Abstract

Finding dense substructures in a graph is a fundamental graph mining operation, with applications in bioinformatics, social networks, and visualization to name a few. Yet most standard formulations of this problem (like clique, quasi-clique, densest at-least- k subgraph) are NP-hard. Furthermore, the goal is rarely to find the “true optimum” but to identify many (if not all) dense substructures, understand their distribution in the graph, and ideally determine relationships among them. Current dense subgraph finding algorithms usually optimize some objective and only find a few such subgraphs without providing any structural relations.

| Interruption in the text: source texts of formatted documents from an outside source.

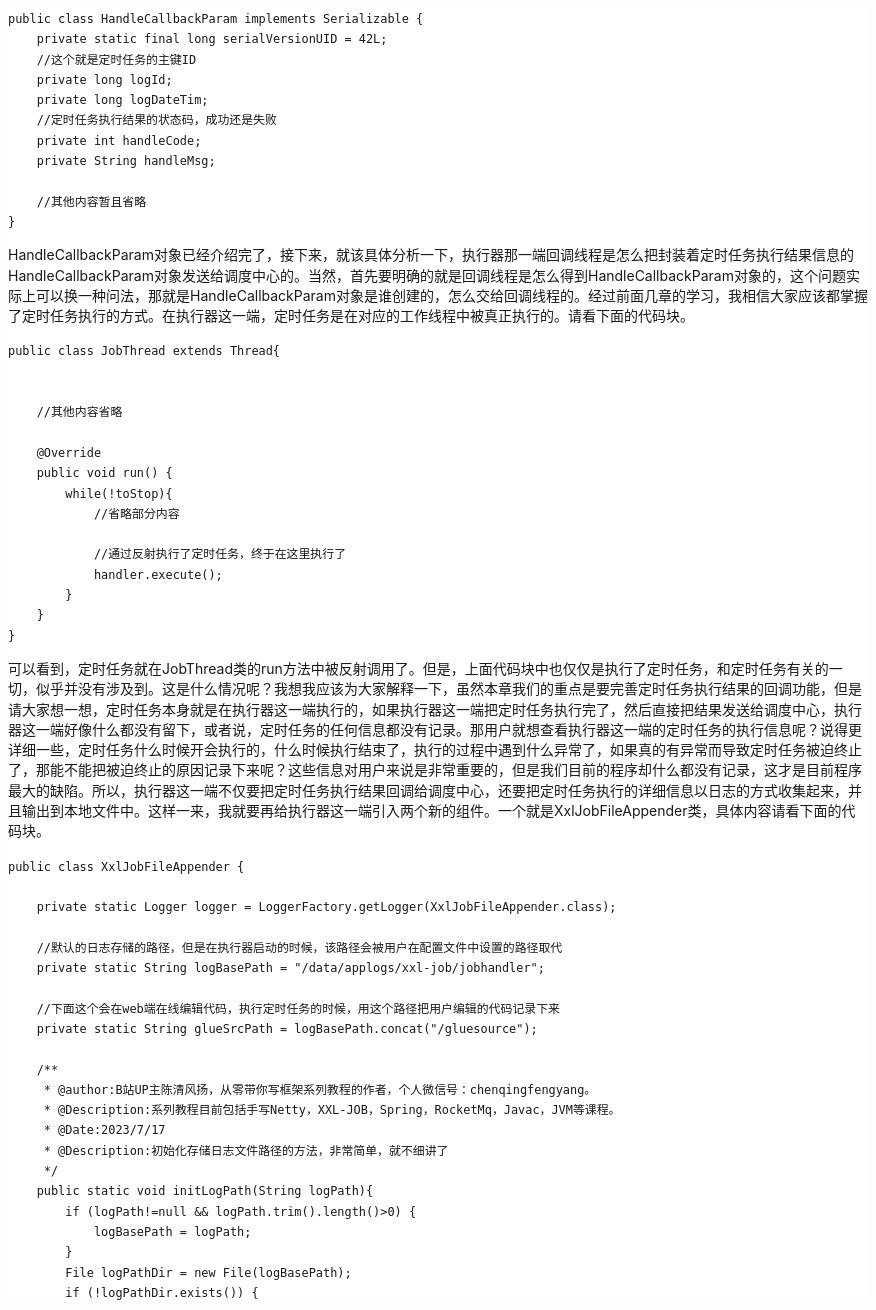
 ```
public class HandleCallbackParam implements Serializable {
    private static final long serialVersionUID = 42L;
	//这个就是定时任务的主键ID
    private long logId;
    private long logDateTim;
    //定时任务执行结果的状态码，成功还是失败
    private int handleCode;
    private String handleMsg;

    //其他内容暂且省略
}
```

HandleCallbackParam对象已经介绍完了，接下来，就该具体分析一下，执行器那一端回调线程是怎么把封装着定时任务执行结果信息的HandleCallbackParam对象发送给调度中心的。当然，首先要明确的就是回调线程是怎么得到HandleCallbackParam对象的，这个问题实际上可以换一种问法，那就是HandleCallbackParam对象是谁创建的，怎么交给回调线程的。经过前面几章的学习，我相信大家应该都掌握了定时任务执行的方式。在执行器这一端，定时任务是在对应的工作线程中被真正执行的。请看下面的代码块。

```
public class JobThread extends Thread{


    //其他内容省略
    
    @Override
	public void run() {
        while(!toStop){
            //省略部分内容

            //通过反射执行了定时任务，终于在这里执行了
			handler.execute();
        }
    }
}
```

可以看到，定时任务就在JobThread类的run方法中被反射调用了。但是，上面代码块中也仅仅是执行了定时任务，和定时任务有关的一切，似乎并没有涉及到。这是什么情况呢？我想我应该为大家解释一下，虽然本章我们的重点是要完善定时任务执行结果的回调功能，但是请大家想一想，定时任务本身就是在执行器这一端执行的，如果执行器这一端把定时任务执行完了，然后直接把结果发送给调度中心，执行器这一端好像什么都没有留下，或者说，定时任务的任何信息都没有记录。那用户就想查看执行器这一端的定时任务的执行信息呢？说得更详细一些，定时任务什么时候开会执行的，什么时候执行结束了，执行的过程中遇到什么异常了，如果真的有异常而导致定时任务被迫终止了，那能不能把被迫终止的原因记录下来呢？这些信息对用户来说是非常重要的，但是我们目前的程序却什么都没有记录，这才是目前程序最大的缺陷。所以，执行器这一端不仅要把定时任务执行结果回调给调度中心，还要把定时任务执行的详细信息以日志的方式收集起来，并且输出到本地文件中。这样一来，我就要再给执行器这一端引入两个新的组件。一个就是XxlJobFileAppender类，具体内容请看下面的代码块。

```
public class XxlJobFileAppender {

	private static Logger logger = LoggerFactory.getLogger(XxlJobFileAppender.class);

	//默认的日志存储的路径，但是在执行器启动的时候，该路径会被用户在配置文件中设置的路径取代
	private static String logBasePath = "/data/applogs/xxl-job/jobhandler";

	//下面这个会在web端在线编辑代码，执行定时任务的时候，用这个路径把用户编辑的代码记录下来
	private static String glueSrcPath = logBasePath.concat("/gluesource");

	/**
	 * @author:B站UP主陈清风扬，从零带你写框架系列教程的作者，个人微信号：chenqingfengyang。
	 * @Description:系列教程目前包括手写Netty，XXL-JOB，Spring，RocketMq，Javac，JVM等课程。
	 * @Date:2023/7/17
	 * @Description:初始化存储日志文件路径的方法，非常简单，就不细讲了
	 */
	public static void initLogPath(String logPath){
		if (logPath!=null && logPath.trim().length()>0) {
			logBasePath = logPath;
		}
		File logPathDir = new File(logBasePath);
		if (!logPathDir.exists()) {
```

We define the nucleus decomposition of a graph, which represents the graph as a forest of nuclei . Each nucleus is a subgraph where smaller cliques are present in many larger cliques. The forest of nuclei is a hierarchy by containment, where the edge density increases as we proceed towards leaf nuclei. Sibling nuclei can have limited intersections, which enables discovering overlapping dense subgraphs. With the right parameters, the nucleus decomposition generalizes the classic notions of k -core and k -truss decompositions. We present practical algorithms for nucleus decompositions and empirically evaluate their behavior in a variety of real graphs. The tree of nuclei consistently gives a global, hierarchical snapshot of dense substructures and outputs dense subgraphs of comparable quality with the state-of-the-art solutions that are dense and have non-trivial sizes. Our algorithms can process real-world graphs with tens of millions of edges in less than an hour. We demonstrate how proposed algorithms can be utilized on a citation network. Our analysis showed that dense units identified by our algorithms correspond to coherent articles on a specific area. Our experiments also show that we can identify dense structures that are lost within larger structures by other methods and find further finer grain structure within dense groups.